If the water damage is on furniture, a different approach is necessary. Drying the area as well as you can, and then using an upholstery cleaning machine to make sure all the mold spores and mildew are removed (as well as any odors) is the next step. Drying the furniture fully yet a second time will typically restore light water damage to furniture.
Medium Damage That Appears as Bubbles on Paint/Plaster and Dark Spots on Textiles
Medium water damage starts appearing through the paint, drywall, and plaster of affected areas; it takes on a bubbled paint appearance. To restore these areas, the paint is scraped away (since it will eventually crack and fall away anyway), and then the plaster and drywall sections are carefully removed and replaced. New paint is applied after fresh plaster has dried, and then these areas are done. As for dark spots on textiles, special upholstery cleaning agents are used to extract and clean the fabrics on furniture, and then the furniture has to be dried thoroughly.

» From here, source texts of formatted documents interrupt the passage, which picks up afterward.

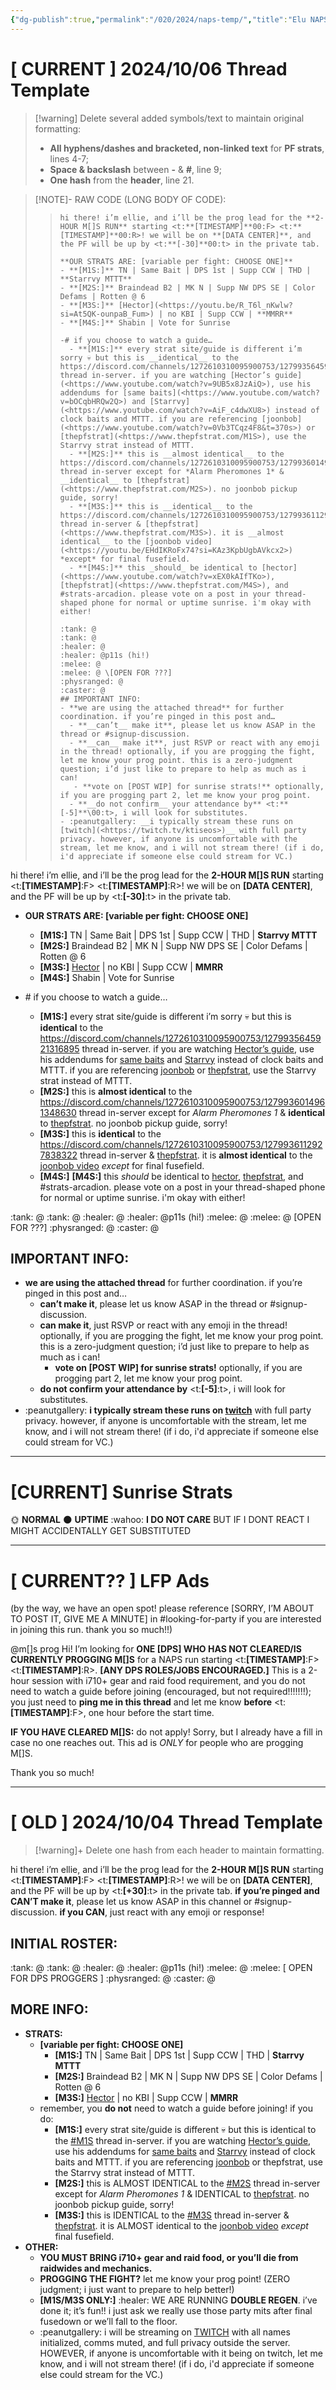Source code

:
 ```yaml
---
{"dg-publish":true,"permalink":"/020/2024/naps-temp/","title":"Elu NAPS Templates","noteIcon":"1","created":"2024-10-19T20:27:19.224-07:00","updated":"2024-11-01T02:19:23.254-07:00"}
---
```


# \[ CURRENT ] 2024/10/06 Thread Template
> [!warning] Delete several added symbols/text to maintain original formatting:
> - **All hyphens/dashes and bracketed, non-linked text** for **PF strats**, lines 4-7;
> - **Space & backslash** between **-** & **#**, line 9;
> - **One hash** from the **header**, line 21.

> [!NOTE]- RAW CODE (LONG BODY OF CODE):
>> ```
>> hi there! i’m ellie, and i’ll be the prog lead for the **2-HOUR M[]S RUN** starting <t:**[TIMESTAMP]**00:F> <t:**[TIMESTAMP]**00:R>! we will be on **[DATA CENTER]**, and the PF will be up by <t:**[-30]**00:t> in the private tab.
>> 
>> **OUR STRATS ARE: [variable per fight: CHOOSE ONE]**
>> - **[M1S:]** TN | Same Bait | DPS 1st | Supp CCW | THD | **Starrvy MTTT**
>> - **[M2S:]** Braindead B2 | MK N | Supp NW DPS SE | Color Defams | Rotten @ 6
>> - **[M3S:]** [Hector](<https://youtu.be/R_T6l_nKwlw?si=At5QK-ounpaB_Fum>) | no KBI | Supp CCW | **MMRR**
>> - **[M4S:]** Shabin | Vote for Sunrise
>> 
>> -# if you choose to watch a guide…
>>   - **[M1S:]** every strat site/guide is different i’m sorry 💀 but this is __identical__ to the https://discord.com/channels/1272610310095900753/1279935645921316895 thread in-server. if you are watching [Hector’s guide](<https://www.youtube.com/watch?v=9UB5x8JzAiQ>), use his addendums for [same baits](<https://www.youtube.com/watch?v=bOCqbHRQw2Q>) and [Starrvy](<https://www.youtube.com/watch?v=AiF_c4dwXU8>) instead of clock baits and MTTT. if you are referencing [joonbob](<https://www.youtube.com/watch?v=0Vb3TCqz4F8&t=370s>) or [thepfstrat](<https://www.thepfstrat.com/M1S>), use the Starrvy strat instead of MTTT.
>>   - **[M2S:]** this is __almost identical__ to the https://discord.com/channels/1272610310095900753/1279936014961348630 thread in-server except for *Alarm Pheromones 1* & __identical__ to [thepfstrat](<https://www.thepfstrat.com/M2S>). no joonbob pickup guide, sorry!
>>   - **[M3S:]** this is __identical__ to the https://discord.com/channels/1272610310095900753/1279936112927838322 thread in-server & [thepfstrat](<https://www.thepfstrat.com/M3S>). it is __almost identical__ to the [joonbob video](<https://youtu.be/EHdIKRoFx74?si=KAz3KpbUgbAVkcx2>) *except* for final fusefield.
>>   - **[M4S:]** this _should_ be identical to [hector](<https://www.youtube.com/watch?v=xEX0kAIfTKo>), [thepfstrat](<https://www.thepfstrat.com/M4S>), and #strats-arcadion. please vote on a post in your thread-shaped phone for normal or uptime sunrise. i'm okay with either!
>> 
>> :tank: @
>> :tank: @
>> :healer: @
>> :healer: @p11s (hi!)
>> :melee: @
>> :melee: @ \[OPEN FOR ???]
>> :physranged: @
>> :caster: @
>> ## IMPORTANT INFO:
>> - **we are using the attached thread** for further coordination. if you’re pinged in this post and…
>>   - **__can’t__ make it**, please let us know ASAP in the thread or #signup-discussion.
>>   - **__can__ make it**, just RSVP or react with any emoji in the thread! optionally, if you are progging the fight, let me know your prog point. this is a zero-judgment question; i’d just like to prepare to help as much as i can!
>> 	  - **vote on [POST WIP]⁠ for sunrise strats!** optionally, if you are progging part 2, let me know your prog point.
>>   - **__do not confirm__ your attendance by** <t:**[-5]**\00:t>, i will look for substitutes.
>> - :peanutgallery: __i typically stream these runs on [twitch](<https://twitch.tv/ktiseos>)__ with full party privacy. however, if anyone is uncomfortable with the stream, let me know, and i will not stream there! (if i do, i'd appreciate if someone else could stream for VC.)
>> ```

hi there! i’m ellie, and i’ll be the prog lead for the **2-HOUR M[]S RUN** starting <t:**[TIMESTAMP]**:F> <t:**[TIMESTAMP]**:R>! we will be on **[DATA CENTER]**, and the PF will be up by <t:**[-30]**:t> in the private tab.

- **OUR STRATS ARE: [variable per fight: CHOOSE ONE]**
  - **[M1S:]** TN | Same Bait | DPS 1st | Supp CCW | THD | **Starrvy MTTT**
  - **[M2S:]** Braindead B2 | MK N | Supp NW DPS SE | Color Defams | Rotten @ 6
  - **[M3S:]** [Hector](<https://youtu.be/R_T6l_nKwlw?si=At5QK-ounpaB_Fum>) | no KBI | Supp CCW | **MMRR**
  - **[M4S:]** Shabin | Vote for Sunrise

- \# if you choose to watch a guide…
  - **[M1S:]** every strat site/guide is different i’m sorry 💀 but this is __identical__ to the https://discord.com/channels/1272610310095900753/1279935645921316895 thread in-server. if you are watching [Hector’s guide](<https://www.youtube.com/watch?v=9UB5x8JzAiQ>), use his addendums for [same baits](<https://www.youtube.com/watch?v=bOCqbHRQw2Q>) and [Starrvy](<https://www.youtube.com/watch?v=AiF_c4dwXU8>) instead of clock baits and MTTT. if you are referencing [joonbob](<https://www.youtube.com/watch?v=0Vb3TCqz4F8&t=370s>) or [thepfstrat](<https://www.thepfstrat.com/M1S>), use the Starrvy strat instead of MTTT.
  - **[M2S:]** this is __almost identical__ to the https://discord.com/channels/1272610310095900753/1279936014961348630 thread in-server except for *Alarm Pheromones 1* & __identical__ to [thepfstrat](<https://www.thepfstrat.com/M2S>). no joonbob pickup guide, sorry!
  - **[M3S:]** this is __identical__ to the https://discord.com/channels/1272610310095900753/1279936112927838322 thread in-server & [thepfstrat](<https://www.thepfstrat.com/M3S>). it is __almost identical__ to the [joonbob video](<https://youtu.be/EHdIKRoFx74?si=KAz3KpbUgbAVkcx2>) *except* for final fusefield.
  - **[M4S:]** **[M4S:]** this _should_ be identical to [hector](<https://www.youtube.com/watch?v=xEX0kAIfTKo>), [thepfstrat](<https://www.thepfstrat.com/M4S>), and #strats-arcadion. please vote on a post in your thread-shaped phone for normal or uptime sunrise. i'm okay with either!

:tank: @
:tank: @
:healer: @
:healer: @p11s (hi!)
:melee: @
:melee: @ \[OPEN FOR ???]
:physranged: @
:caster: @
## IMPORTANT INFO:
- **we are using the attached thread** for further coordination. if you’re pinged in this post and…
  - **__can’t__ make it**, please let us know ASAP in the thread or #signup-discussion.
  - **__can__ make it**, just RSVP or react with any emoji in the thread! optionally, if you are progging the fight, let me know your prog point. this is a zero-judgment question; i’d just like to prepare to help as much as i can!
	  - **vote on [POST WIP]⁠ for sunrise strats!** optionally, if you are progging part 2, let me know your prog point.
  - **__do not confirm__ your attendance by** <t:**[-5]**:t>, i will look for substitutes.
- :peanutgallery: __i typically stream these runs on [twitch](<https://twitch.tv/ktiseos>)__ with full party privacy. however, if anyone is uncomfortable with the stream, let me know, and i will not stream there! (if i do, i'd appreciate if someone else could stream for VC.)
---
# \[CURRENT] Sunrise Strats

:sun_with_face: **NORMAL**
:new_moon: **UPTIME**
:wahoo: **I DO NOT CARE** BUT IF I DONT REACT I MIGHT ACCIDENTALLY GET SUBSTITUTED

---

# \[ CURRENT?? ] LFP Ads
(by the way, we have an open spot! please reference [SORRY, I’M ABOUT TO POST IT, GIVE ME A MINUTE] in #looking-for-party if you are interested in joining this run. thank you so much!!)

@m[]s prog Hi! I’m looking for **ONE [DPS] WHO HAS NOT CLEARED/IS CURRENTLY PROGGING M[]S** for a NAPS run starting <t:**[TIMESTAMP]**:F> <t:**[TIMESTAMP]**:R>. **[ANY DPS ROLES/JOBS ENCOURAGED.]** This is a 2-hour session with i710+ gear and raid food requirement, and you do not need to watch a guide before joining (encouraged, but not required!!!!!!!); you just need to **ping me in this thread** and let me know **before** <t:**[TIMESTAMP]**:F>, one hour before the start time.

**IF YOU HAVE CLEARED M[]S:** do not apply! Sorry, but I already have a fill in case no one reaches out. This ad is *ONLY* for people who are progging M[]S.

Thank you so much!
- - -
# \[ OLD ] 2024/10/04 Thread Template
> [!warning]+ Delete one hash from each header to maintain formatting.

hi there! i’m ellie, and i’ll be the prog lead for the **2-HOUR M[]S RUN** starting <t:**[TIMESTAMP]**:F> <t:**[TIMESTAMP]**:R>! we will be on **[DATA CENTER]**, and the PF will be up by <t:**[+30]**:t> in the private tab. **if you’re pinged and CAN’T make it**, please let us know ASAP in this channel or #signup-discussion. **if you CAN**, just react with any emoji or response!
## INITIAL ROSTER:
:tank: @
:tank: @
:healer: @
:healer: @p11s (hi!)
:melee: @
:melee: \[ OPEN FOR DPS PROGGERS ]
:physranged: @
:caster: @
## MORE INFO:
- **STRATS:**
  - **[variable per fight: CHOOSE ONE]**
    - **[M1S:]** TN | Same Bait | DPS 1st | Supp CCW | THD | **Starrvy MTTT**
    - **[M2S:]** Braindead B2 | MK N | Supp NW DPS SE | Color Defams | Rotten @ 6
    - **[M3S:]** [Hector](<https://youtu.be/R_T6l_nKwlw?si=At5QK-ounpaB_Fum>) | no KBI | Supp CCW | **MMRR**
  - remember, you **do not** need to watch a guide before joining! if you do:
    - **[M1S:]** every strat site/guide is different 💀 but this is identical to the [\#M1S](https://discord.com/channels/1272610310095900753/1279935645921316895) thread in-server. if you are watching [Hector’s guide](https://www.youtube.com/watch?v=9UB5x8JzAiQ), use his addendums for [same baits](https://www.youtube.com/watch?v=bOCqbHRQw2Q) and [Starrvy](https://www.youtube.com/watch?v=AiF_c4dwXU8) instead of clock baits and MTTT. if you are referencing [joonbob](https://www.youtube.com/watch?v=0Vb3TCqz4F8&t=370s) or thepfstrat, use the Starrvy strat instead of MTTT.
    - **[M2S:]** this is ALMOST IDENTICAL to the [\#M2S](<https://discord.com/channels/1272610310095900753/1279936014961348630>) thread in-server except for *Alarm Pheromones 1* & IDENTICAL to [thepfstrat](<https://www.thepfstrat.com/M2S>). no joonbob pickup guide, sorry!
    - **[M3S:]** this is IDENTICAL to the [\#M3S](https://discord.com/channels/1272610310095900753/1279936112927838322) thread in-server & [thepfstrat](<https://www.thepfstrat.com/m3s>). it is ALMOST identical to the [joonbob video](<https://youtu.be/EHdIKRoFx74?si=KAz3KpbUgbAVkcx2>) *except* final fusefield.
- **OTHER:**
  - **YOU MUST BRING i710+ gear and raid food, or you’ll die from raidwides and mechanics.**
  - **PROGGING THE FIGHT?** let me know your prog point! (ZERO judgment; i just want to prepare to help better!)
  - **[M1S/M3S ONLY:]** :healer: WE ARE RUNNING **DOUBLE REGEN**. i’ve done it; it’s fun!! i just ask we really use those party mits after final fusedown or we’ll fall to the floor.
  - :peanutgallery: i will be streaming on [TWITCH](<https://twitch.tv/ktiseos>) with all names initialized, comms muted, and full privacy outside the server. HOWEVER, if anyone is uncomfortable with it being on twitch, let me know, and i will not stream there! (if i do, i'd appreciate if someone else could stream for the VC.)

Heavy Damage That Appears as Dark Stains, Falling Sections of Ceiling and Walls
This is the worst of water damage. The water has soaked all the way through drywall, plaster, paint, and has stained it every color from rust to black mold. Very careful preparations are made to seal off the area and remove all of these sections of stained and collapsing wall and ceiling. A chemical is sprayed on all of the wood behind these areas to kill mold and mildew. Then the drywall, plaster, and paint on the walls and ceiling are restored new.
As for fabrics, they may not be salvageable. A permanent stain may remain, even after professional cleaning. At that point, you have to decide to either throw away the furniture, or have a furniture upholstery shop remove the damaged textiles and reupholster the furniture.